Look at every line below and count those containing "Float". Answer with the number only.

※ ※ ※

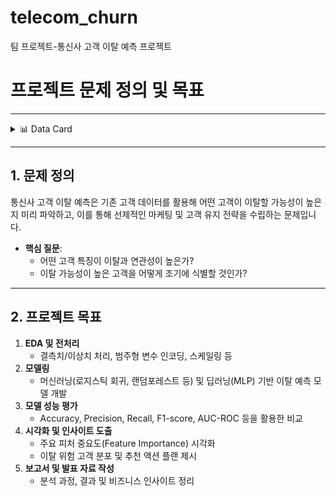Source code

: # telecom_churn
팀 프로젝트-통신사 고객 이탈 예측 프로젝트
# 프로젝트 문제 정의 및 목표

---

<details>
<summary>📊 Data Card</summary>

| **Attribute**   | **Details**                                |
| --------------- | ------------------------------------------ |
| **Dataset Name**| Telco Customer Churn                       |
| **Source**      | Kaggle                                     |
| **Instances**   | 7,043 customers                            |
| **Features**    | 21 columns (20 features + 1 target)        |
| **Target**      | Churn (Yes/No)                             |

### Feature Description

| Feature             | Type     | Description                                            |
| ------------------- | -------- | ------------------------------------------------------ |
| customerID          | String   | 고객 식별자                                            |
| gender              | String   | 성별 (Male/Female)                                     |
| SeniorCitizen       | Integer  | 시니어 여부 (0: No, 1: Yes)                            |
| Partner             | String   | 배우자 여부 (Yes/No)                                   |
| Dependents          | String   | 부양가족 여부 (Yes/No)                                 |
| tenure              | Integer  | 서비스 이용 개월 수                                     |
| PhoneService        | String   | 전화 서비스 가입 여부 (Yes/No)                         |
| MultipleLines       | String   | 부가 전화선 여부 (Yes/No/No phone service)             |
| InternetService     | String   | 인터넷 서비스 유형 (DSL/Fiber optic/No)                |
| OnlineSecurity      | String   | 온라인 보안 서비스 가입 여부 (Yes/No/No internet service) |
| OnlineBackup        | String   | 온라인 백업 서비스 가입 여부 (Yes/No/No internet service) |
| DeviceProtection    | String   | 디바이스 보호 서비스 가입 여부 (Yes/No/No internet service) |
| TechSupport         | String   | 기술 지원 서비스 가입 여부 (Yes/No/No internet service) |
| StreamingTV         | String   | TV 스트리밍 서비스 가입 여부 (Yes/No/No internet service) |
| StreamingMovies     | String   | 영화 스트리밍 서비스 가입 여부 (Yes/No/No internet service) |
| Contract            | String   | 계약 유형 (Month-to-month/One year/Two year)           |
| PaperlessBilling    | String   | 종이 청구서 여부 (Yes/No)                              |
| PaymentMethod       | String   | 결제 방식 (Electronic check/Mailed check/Bank transfer (automatic)/Credit card (automatic)) |
| MonthlyCharges      | Float    | 월별 요금                                              |
| TotalCharges        | Float    | 총 요금                                                |
| **Churn**           | String   | 이탈 여부 (Yes/No)                                     |

</details>

---

## 1. 문제 정의

통신사 고객 이탈 예측은 기존 고객 데이터를 활용해 어떤 고객이 이탈할 가능성이 높은지 미리 파악하고, 이를 통해 선제적인 마케팅 및 고객 유지 전략을 수립하는 문제입니다.

- **핵심 질문**:  
  - 어떤 고객 특징이 이탈과 연관성이 높은가?  
  - 이탈 가능성이 높은 고객을 어떻게 조기에 식별할 것인가?

---

## 2. 프로젝트 목표

1. **EDA 및 전처리**  
   - 결측치/이상치 처리, 범주형 변수 인코딩, 스케일링 등  
2. **모델링**  
   - 머신러닝(로지스틱 회귀, 랜덤포레스트 등) 및 딥러닝(MLP) 기반 이탈 예측 모델 개발  
3. **모델 성능 평가**  
   - Accuracy, Precision, Recall, F1-score, AUC-ROC 등을 활용한 비교  
4. **시각화 및 인사이트 도출**  
   - 주요 피처 중요도(Feature Importance) 시각화  
   - 이탈 위험 고객 분포 및 추천 액션 플랜 제시  
5. **보고서 및 발표 자료 작성**  
   - 분석 과정, 결과 및 비즈니스 인사이트 정리  

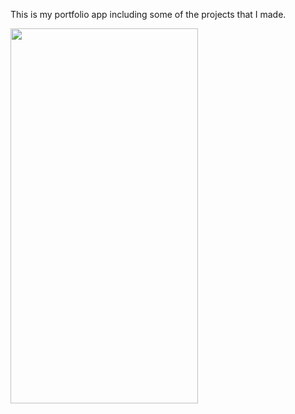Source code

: This is my portfolio app including some of the projects that I made.

<img src="https://github.com/gaurav-afk/PortfolioApp/assets/65609530/9c163b63-b8c4-497f-8bc5-8166c4bcb08b" width="300" height="600">
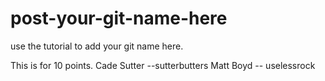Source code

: # post-your-git-name-here
use the tutorial to add your git name here.

This is for 10 points. 
Cade Sutter --sutterbutters
Matt Boyd -- uselessrock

※ ※ ※

**Your solution:**
2